The Cape Town Partnership was a Cape Town-based collaborative public-private partnership organisation that existed to develop, promote and manage areas of the Cape Town central business district as a place for all citizens. The Cape Town Partnership was an independent non-profit organisation (Section 21 company) governed by a board of directors. Michael Farr was the first Chief Executive of the Partnership from 1999 until 2003. Andrew Boraine was the Chief executive of the Partnership from 2003 until 2013. Bulelwa Makalima-Ngewana succeeded Boraine as CEO in 2013 until the organisation's closure in 2017. The City of Cape Town stopped funding for the Cape Town Partnership in 2017 leading to its closure later that same year.

The Partnership was created in 1999 when the City of Cape Town, the South African Property Owners Association (SAPOA), the Cape Town Regional Chamber of Commerce and Industry and other stakeholders came together to address the impact of urban decay, capital flight and the wicked problems present in Cape Town's City Bowl/Central Business District (CBD) area.

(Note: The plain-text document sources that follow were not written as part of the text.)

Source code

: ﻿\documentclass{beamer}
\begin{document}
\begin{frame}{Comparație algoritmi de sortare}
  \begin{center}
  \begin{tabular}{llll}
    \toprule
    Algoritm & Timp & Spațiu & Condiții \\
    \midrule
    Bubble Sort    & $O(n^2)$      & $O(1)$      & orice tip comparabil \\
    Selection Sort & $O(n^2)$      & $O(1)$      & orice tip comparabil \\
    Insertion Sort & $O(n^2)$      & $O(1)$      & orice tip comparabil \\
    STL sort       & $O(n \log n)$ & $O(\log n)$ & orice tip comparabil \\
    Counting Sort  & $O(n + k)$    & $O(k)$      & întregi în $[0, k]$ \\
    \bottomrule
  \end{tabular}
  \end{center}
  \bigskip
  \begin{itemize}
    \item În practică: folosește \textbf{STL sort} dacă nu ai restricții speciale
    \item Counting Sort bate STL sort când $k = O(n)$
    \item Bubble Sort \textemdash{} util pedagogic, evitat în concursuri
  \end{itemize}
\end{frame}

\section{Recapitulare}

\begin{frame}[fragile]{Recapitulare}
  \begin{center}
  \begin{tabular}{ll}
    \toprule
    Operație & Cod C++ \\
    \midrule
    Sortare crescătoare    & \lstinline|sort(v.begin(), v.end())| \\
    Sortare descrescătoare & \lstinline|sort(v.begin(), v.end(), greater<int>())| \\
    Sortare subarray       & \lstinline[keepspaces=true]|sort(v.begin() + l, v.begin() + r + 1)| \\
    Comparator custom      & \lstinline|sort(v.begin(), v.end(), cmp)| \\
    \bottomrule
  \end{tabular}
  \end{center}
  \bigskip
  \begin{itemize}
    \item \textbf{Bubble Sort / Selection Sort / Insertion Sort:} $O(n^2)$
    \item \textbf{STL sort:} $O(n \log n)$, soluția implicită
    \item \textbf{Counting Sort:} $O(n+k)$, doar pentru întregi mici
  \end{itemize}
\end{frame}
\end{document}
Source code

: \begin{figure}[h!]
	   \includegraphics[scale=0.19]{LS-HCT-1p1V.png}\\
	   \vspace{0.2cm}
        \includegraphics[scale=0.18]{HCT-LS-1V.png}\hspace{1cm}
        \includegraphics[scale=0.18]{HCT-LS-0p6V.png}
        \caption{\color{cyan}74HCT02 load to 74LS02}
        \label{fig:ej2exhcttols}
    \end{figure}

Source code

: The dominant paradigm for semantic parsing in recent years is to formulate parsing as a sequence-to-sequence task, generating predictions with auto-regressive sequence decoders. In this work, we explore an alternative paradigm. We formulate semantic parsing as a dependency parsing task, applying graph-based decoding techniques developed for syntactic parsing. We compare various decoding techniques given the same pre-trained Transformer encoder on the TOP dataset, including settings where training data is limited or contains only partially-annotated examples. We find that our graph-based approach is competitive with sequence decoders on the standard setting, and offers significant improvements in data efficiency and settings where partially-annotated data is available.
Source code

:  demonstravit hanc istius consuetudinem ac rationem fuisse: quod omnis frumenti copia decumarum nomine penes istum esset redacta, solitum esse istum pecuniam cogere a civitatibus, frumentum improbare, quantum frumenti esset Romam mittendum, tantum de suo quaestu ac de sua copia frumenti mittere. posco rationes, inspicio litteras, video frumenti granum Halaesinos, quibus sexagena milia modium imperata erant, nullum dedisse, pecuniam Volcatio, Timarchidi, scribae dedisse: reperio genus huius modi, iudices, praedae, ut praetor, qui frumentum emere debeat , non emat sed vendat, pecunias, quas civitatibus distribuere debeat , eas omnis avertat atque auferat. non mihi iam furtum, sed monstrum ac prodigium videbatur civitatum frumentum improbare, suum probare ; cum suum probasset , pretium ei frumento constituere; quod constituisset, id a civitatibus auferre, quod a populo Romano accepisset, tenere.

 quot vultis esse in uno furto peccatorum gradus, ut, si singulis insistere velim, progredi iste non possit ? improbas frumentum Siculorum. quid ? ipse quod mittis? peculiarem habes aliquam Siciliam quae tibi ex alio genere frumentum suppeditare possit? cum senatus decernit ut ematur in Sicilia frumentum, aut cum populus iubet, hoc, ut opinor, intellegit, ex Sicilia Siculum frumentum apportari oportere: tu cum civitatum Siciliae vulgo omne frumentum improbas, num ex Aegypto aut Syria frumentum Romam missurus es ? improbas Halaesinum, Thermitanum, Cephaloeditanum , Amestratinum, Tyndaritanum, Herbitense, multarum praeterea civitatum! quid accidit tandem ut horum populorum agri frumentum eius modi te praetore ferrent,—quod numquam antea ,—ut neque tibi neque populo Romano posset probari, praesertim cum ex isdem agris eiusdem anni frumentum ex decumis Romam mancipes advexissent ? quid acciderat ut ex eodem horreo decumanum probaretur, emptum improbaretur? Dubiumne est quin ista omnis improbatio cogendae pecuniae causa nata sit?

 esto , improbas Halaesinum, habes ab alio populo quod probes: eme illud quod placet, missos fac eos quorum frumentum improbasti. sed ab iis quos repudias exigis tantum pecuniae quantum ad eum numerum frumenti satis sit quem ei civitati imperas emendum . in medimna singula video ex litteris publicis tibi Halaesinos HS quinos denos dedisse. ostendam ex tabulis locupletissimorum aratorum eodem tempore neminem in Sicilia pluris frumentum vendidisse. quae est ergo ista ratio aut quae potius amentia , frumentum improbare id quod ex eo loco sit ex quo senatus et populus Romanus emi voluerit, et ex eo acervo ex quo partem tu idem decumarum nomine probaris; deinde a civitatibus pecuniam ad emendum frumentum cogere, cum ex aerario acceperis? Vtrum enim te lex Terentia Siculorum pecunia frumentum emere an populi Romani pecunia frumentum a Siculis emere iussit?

It was decided that a Business improvement district model would be best suited and so the Central City Improvement District was created in November 2000 in partnership with property owners within the central city area to provide complementary municipal services over and above what the City of Cape Town provided. Safety, cleaning and social development are focus areas of the Central City Improvement District.

The Partnership promoted investment within the CBD whilst seeking to reduce the negative impact of gentrification and development-induced displacement.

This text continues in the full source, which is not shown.